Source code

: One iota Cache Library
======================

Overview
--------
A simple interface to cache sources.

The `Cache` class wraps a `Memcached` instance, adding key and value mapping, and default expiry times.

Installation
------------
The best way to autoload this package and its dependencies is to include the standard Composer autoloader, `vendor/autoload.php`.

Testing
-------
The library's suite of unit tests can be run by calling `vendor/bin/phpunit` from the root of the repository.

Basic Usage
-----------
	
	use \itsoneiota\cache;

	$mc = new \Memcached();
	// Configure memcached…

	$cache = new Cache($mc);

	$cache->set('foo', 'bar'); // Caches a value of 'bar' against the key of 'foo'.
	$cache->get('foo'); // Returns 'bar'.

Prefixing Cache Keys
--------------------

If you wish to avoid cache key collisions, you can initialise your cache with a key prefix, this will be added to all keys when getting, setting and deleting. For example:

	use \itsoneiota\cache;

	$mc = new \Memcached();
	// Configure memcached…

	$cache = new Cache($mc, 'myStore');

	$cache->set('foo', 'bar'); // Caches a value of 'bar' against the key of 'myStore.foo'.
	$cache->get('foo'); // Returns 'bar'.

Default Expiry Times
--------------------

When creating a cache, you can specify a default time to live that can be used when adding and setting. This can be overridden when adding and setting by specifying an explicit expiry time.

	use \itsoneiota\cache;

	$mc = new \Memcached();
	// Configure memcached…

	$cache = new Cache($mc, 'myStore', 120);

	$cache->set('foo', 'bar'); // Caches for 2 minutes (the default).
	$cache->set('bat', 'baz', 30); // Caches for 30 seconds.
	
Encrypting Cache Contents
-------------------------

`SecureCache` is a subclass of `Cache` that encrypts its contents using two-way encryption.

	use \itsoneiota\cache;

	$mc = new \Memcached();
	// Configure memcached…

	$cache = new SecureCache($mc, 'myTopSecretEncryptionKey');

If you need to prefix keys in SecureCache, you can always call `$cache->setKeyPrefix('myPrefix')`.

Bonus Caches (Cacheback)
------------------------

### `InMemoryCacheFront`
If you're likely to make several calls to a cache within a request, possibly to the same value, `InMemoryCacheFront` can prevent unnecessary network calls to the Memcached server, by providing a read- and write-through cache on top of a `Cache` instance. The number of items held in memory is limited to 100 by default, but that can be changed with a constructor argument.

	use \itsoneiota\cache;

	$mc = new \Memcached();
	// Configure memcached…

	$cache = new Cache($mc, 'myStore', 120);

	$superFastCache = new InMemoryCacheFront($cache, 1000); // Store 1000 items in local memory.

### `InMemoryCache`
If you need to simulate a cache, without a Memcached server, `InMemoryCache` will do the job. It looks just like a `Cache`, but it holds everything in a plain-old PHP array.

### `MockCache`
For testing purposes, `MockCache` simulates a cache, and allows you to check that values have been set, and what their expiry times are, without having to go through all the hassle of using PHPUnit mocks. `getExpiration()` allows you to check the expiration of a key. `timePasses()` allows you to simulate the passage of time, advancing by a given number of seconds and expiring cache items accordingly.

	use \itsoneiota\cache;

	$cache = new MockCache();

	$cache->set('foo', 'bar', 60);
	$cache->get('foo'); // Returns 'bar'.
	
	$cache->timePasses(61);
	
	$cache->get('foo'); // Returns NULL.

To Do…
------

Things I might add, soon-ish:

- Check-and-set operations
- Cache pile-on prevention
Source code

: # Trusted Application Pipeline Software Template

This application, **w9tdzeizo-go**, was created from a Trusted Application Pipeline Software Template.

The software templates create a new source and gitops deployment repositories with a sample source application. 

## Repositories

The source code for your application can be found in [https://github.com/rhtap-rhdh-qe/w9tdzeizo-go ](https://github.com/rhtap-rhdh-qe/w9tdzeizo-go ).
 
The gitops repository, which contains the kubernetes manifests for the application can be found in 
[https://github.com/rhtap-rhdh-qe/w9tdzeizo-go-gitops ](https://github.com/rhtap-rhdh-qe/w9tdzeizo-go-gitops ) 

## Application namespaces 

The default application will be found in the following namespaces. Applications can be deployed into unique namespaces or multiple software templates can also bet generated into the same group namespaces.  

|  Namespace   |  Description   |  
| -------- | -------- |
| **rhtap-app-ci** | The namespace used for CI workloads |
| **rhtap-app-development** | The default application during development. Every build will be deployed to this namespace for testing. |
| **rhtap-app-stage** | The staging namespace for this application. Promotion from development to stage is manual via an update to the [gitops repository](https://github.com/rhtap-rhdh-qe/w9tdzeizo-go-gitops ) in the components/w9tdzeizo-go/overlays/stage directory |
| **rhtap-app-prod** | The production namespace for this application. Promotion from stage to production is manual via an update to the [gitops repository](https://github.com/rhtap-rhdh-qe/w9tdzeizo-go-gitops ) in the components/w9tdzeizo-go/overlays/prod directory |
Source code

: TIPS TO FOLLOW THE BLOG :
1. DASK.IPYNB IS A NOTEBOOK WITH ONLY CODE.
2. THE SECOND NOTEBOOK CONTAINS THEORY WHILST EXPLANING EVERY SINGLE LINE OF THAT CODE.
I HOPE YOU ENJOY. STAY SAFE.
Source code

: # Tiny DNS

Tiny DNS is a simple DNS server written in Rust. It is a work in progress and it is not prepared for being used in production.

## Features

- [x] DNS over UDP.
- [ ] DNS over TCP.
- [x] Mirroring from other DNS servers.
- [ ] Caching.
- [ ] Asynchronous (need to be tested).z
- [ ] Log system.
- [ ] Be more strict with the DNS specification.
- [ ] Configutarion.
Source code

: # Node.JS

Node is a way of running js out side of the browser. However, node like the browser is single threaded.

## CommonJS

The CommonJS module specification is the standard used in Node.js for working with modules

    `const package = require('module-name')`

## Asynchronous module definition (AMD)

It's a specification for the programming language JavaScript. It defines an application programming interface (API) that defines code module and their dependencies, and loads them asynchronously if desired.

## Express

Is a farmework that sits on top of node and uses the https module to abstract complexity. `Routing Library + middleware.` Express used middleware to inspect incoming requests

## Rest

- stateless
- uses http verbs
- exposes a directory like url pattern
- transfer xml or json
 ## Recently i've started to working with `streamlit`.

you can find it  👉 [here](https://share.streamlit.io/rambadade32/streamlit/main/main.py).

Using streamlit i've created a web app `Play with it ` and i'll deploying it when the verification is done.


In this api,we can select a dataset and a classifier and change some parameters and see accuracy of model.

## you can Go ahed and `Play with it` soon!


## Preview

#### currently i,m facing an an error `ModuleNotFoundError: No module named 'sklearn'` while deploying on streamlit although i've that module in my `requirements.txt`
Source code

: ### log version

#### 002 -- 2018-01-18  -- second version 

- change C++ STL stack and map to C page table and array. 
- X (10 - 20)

____________

__Brief__:
The answer must consist of every line from the records above that holds "SecureCache".

__Result for this exercise__:
`SecureCache` is a subclass of `Cache` that encrypts its contents using two-way encryption.
	$cache = new SecureCache($mc, 'myTopSecretEncryptionKey');
If you need to prefix keys in SecureCache, you can always call `$cache->setKeyPrefix('myPrefix')`.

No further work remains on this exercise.